**INSTRUCTIONS FOR THE TASK**
The stretch from the line with "## 📄 *Overview*" through the line with "1. *Fetch the" in the records below: write it out exactly, and nothing else.

**AVAILABLE DATA**
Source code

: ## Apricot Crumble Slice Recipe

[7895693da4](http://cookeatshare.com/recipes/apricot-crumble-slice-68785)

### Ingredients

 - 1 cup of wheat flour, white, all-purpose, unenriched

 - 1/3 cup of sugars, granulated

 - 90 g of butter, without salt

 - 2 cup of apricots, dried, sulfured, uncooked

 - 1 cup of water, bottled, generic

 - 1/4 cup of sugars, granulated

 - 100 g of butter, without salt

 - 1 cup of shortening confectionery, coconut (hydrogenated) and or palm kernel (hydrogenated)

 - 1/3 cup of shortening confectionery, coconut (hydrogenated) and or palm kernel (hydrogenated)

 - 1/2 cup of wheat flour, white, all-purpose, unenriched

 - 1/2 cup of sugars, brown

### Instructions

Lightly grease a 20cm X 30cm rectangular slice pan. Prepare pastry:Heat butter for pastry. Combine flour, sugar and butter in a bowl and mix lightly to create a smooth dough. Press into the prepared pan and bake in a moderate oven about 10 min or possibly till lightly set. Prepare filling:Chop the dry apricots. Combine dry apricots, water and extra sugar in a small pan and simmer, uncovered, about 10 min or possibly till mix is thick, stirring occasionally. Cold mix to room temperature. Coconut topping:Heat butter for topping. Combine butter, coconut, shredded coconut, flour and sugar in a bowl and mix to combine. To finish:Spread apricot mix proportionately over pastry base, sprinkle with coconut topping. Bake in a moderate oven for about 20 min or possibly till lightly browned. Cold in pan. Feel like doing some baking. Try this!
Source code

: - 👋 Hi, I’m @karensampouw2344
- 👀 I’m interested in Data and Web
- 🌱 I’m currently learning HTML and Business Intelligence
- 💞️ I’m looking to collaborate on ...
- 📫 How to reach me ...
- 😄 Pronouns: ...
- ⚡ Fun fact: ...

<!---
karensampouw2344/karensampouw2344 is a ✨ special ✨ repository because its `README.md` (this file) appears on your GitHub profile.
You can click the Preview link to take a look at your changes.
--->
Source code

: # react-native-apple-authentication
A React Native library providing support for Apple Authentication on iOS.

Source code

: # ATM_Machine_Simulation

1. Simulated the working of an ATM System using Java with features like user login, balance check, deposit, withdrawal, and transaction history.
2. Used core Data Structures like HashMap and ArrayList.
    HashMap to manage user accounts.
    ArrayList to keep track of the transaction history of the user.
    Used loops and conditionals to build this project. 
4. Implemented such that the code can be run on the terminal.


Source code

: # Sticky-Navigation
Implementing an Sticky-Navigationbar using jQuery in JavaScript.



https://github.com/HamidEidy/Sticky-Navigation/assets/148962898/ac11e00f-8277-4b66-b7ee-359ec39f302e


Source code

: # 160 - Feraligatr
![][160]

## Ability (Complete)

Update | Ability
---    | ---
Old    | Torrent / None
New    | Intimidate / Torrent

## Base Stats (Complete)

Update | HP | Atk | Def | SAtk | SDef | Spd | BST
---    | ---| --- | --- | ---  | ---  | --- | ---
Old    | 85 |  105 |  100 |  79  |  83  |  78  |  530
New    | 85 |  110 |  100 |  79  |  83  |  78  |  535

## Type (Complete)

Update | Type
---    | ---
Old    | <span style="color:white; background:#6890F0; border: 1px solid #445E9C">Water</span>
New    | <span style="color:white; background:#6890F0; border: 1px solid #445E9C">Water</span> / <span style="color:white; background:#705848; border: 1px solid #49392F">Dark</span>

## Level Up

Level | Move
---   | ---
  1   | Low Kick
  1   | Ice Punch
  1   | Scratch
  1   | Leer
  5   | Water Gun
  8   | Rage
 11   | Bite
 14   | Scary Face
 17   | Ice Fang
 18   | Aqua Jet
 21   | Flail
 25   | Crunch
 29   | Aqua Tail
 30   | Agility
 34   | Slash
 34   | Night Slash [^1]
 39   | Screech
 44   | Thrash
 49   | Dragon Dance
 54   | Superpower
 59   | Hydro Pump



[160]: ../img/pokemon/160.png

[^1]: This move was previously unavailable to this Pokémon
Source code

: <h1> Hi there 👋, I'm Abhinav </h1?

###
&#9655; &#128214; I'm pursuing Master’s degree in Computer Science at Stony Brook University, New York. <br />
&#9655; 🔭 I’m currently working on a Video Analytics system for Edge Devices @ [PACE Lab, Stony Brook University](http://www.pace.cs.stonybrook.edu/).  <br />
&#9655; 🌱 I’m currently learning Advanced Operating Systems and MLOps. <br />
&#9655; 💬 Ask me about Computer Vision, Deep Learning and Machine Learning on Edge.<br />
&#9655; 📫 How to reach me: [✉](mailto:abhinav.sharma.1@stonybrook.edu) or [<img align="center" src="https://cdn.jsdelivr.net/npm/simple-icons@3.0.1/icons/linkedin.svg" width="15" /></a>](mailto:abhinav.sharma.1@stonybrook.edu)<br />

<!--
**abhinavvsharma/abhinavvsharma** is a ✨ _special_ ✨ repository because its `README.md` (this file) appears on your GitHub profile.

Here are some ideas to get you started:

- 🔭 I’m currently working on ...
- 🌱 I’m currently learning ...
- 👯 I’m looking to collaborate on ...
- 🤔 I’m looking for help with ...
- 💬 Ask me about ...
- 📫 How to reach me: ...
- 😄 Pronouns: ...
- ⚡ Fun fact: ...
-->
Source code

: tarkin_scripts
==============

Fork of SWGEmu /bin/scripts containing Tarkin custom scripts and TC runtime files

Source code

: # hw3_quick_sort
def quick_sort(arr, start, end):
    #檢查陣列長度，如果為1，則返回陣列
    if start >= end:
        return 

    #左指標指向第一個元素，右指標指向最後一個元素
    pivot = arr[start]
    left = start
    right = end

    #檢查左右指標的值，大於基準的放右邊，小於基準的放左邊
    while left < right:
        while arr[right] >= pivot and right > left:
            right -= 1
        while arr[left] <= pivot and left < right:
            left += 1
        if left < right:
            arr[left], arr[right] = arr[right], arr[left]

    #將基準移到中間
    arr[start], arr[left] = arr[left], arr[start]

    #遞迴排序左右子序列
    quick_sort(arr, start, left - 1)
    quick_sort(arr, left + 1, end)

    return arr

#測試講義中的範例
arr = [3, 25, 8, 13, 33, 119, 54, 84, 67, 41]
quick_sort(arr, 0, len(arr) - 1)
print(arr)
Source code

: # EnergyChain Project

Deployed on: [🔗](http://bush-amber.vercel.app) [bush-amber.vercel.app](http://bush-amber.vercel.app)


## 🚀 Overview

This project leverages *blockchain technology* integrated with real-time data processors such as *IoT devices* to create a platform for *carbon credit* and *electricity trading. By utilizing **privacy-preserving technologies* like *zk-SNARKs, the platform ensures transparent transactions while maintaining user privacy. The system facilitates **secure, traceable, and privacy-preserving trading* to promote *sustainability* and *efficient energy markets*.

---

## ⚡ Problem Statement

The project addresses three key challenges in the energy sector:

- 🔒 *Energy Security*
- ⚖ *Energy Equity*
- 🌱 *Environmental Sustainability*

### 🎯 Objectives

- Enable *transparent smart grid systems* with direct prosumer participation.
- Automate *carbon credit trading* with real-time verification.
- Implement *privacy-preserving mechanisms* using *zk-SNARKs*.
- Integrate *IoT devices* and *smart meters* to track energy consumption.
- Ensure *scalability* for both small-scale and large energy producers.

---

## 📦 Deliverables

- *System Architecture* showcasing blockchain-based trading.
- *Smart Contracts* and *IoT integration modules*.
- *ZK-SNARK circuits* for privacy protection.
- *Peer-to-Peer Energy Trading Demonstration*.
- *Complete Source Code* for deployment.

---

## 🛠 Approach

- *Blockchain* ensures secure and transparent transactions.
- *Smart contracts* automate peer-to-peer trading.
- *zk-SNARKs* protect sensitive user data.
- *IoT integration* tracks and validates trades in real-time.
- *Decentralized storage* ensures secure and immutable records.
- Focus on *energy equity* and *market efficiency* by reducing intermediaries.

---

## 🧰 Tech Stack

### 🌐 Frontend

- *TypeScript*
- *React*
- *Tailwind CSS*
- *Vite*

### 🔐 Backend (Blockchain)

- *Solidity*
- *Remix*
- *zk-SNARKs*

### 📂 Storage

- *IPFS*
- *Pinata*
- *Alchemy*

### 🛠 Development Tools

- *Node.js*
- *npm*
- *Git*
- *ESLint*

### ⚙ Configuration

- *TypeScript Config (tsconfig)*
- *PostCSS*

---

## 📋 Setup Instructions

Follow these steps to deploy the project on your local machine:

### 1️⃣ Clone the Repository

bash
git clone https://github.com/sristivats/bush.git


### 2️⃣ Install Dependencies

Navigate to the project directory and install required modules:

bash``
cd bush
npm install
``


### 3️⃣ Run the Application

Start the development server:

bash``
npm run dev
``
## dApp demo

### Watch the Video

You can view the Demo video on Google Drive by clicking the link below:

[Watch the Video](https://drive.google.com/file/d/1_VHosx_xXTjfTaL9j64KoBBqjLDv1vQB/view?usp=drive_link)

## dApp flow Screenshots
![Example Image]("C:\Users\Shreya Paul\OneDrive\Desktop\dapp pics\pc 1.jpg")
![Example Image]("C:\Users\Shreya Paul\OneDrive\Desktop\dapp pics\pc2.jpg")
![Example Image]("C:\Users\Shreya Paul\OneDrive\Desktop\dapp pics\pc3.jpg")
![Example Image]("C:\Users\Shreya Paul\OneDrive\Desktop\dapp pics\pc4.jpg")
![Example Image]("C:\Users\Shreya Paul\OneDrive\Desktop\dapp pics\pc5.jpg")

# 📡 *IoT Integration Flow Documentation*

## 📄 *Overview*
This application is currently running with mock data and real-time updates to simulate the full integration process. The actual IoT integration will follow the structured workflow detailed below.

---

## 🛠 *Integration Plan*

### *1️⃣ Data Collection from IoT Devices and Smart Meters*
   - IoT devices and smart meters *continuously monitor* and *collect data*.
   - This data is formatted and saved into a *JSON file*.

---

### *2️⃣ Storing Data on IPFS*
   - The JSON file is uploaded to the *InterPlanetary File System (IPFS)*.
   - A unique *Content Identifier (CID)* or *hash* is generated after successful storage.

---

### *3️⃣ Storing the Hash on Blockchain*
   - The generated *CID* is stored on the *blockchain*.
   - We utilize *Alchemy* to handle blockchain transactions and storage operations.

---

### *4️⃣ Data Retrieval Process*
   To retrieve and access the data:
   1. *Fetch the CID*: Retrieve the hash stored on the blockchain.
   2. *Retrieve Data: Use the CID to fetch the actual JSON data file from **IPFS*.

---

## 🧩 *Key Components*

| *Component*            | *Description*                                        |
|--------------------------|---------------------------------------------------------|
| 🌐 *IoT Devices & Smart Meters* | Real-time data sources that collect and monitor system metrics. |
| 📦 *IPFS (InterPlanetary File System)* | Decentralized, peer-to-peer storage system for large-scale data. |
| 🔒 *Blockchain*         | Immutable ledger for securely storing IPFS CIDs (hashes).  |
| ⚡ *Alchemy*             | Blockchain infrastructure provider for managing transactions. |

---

**FINAL ANSWER**
## 📄 *Overview*
This application is currently running with mock data and real-time updates to simulate the full integration process. The actual IoT integration will follow the structured workflow detailed below.

---

## 🛠 *Integration Plan*

### *1️⃣ Data Collection from IoT Devices and Smart Meters*
   - IoT devices and smart meters *continuously monitor* and *collect data*.
   - This data is formatted and saved into a *JSON file*.

---

### *2️⃣ Storing Data on IPFS*
   - The JSON file is uploaded to the *InterPlanetary File System (IPFS)*.
   - A unique *Content Identifier (CID)* or *hash* is generated after successful storage.

---

### *3️⃣ Storing the Hash on Blockchain*
   - The generated *CID* is stored on the *blockchain*.
   - We utilize *Alchemy* to handle blockchain transactions and storage operations.

---

### *4️⃣ Data Retrieval Process*
   To retrieve and access the data:
   1. *Fetch the CID*: Retrieve the hash stored on the blockchain.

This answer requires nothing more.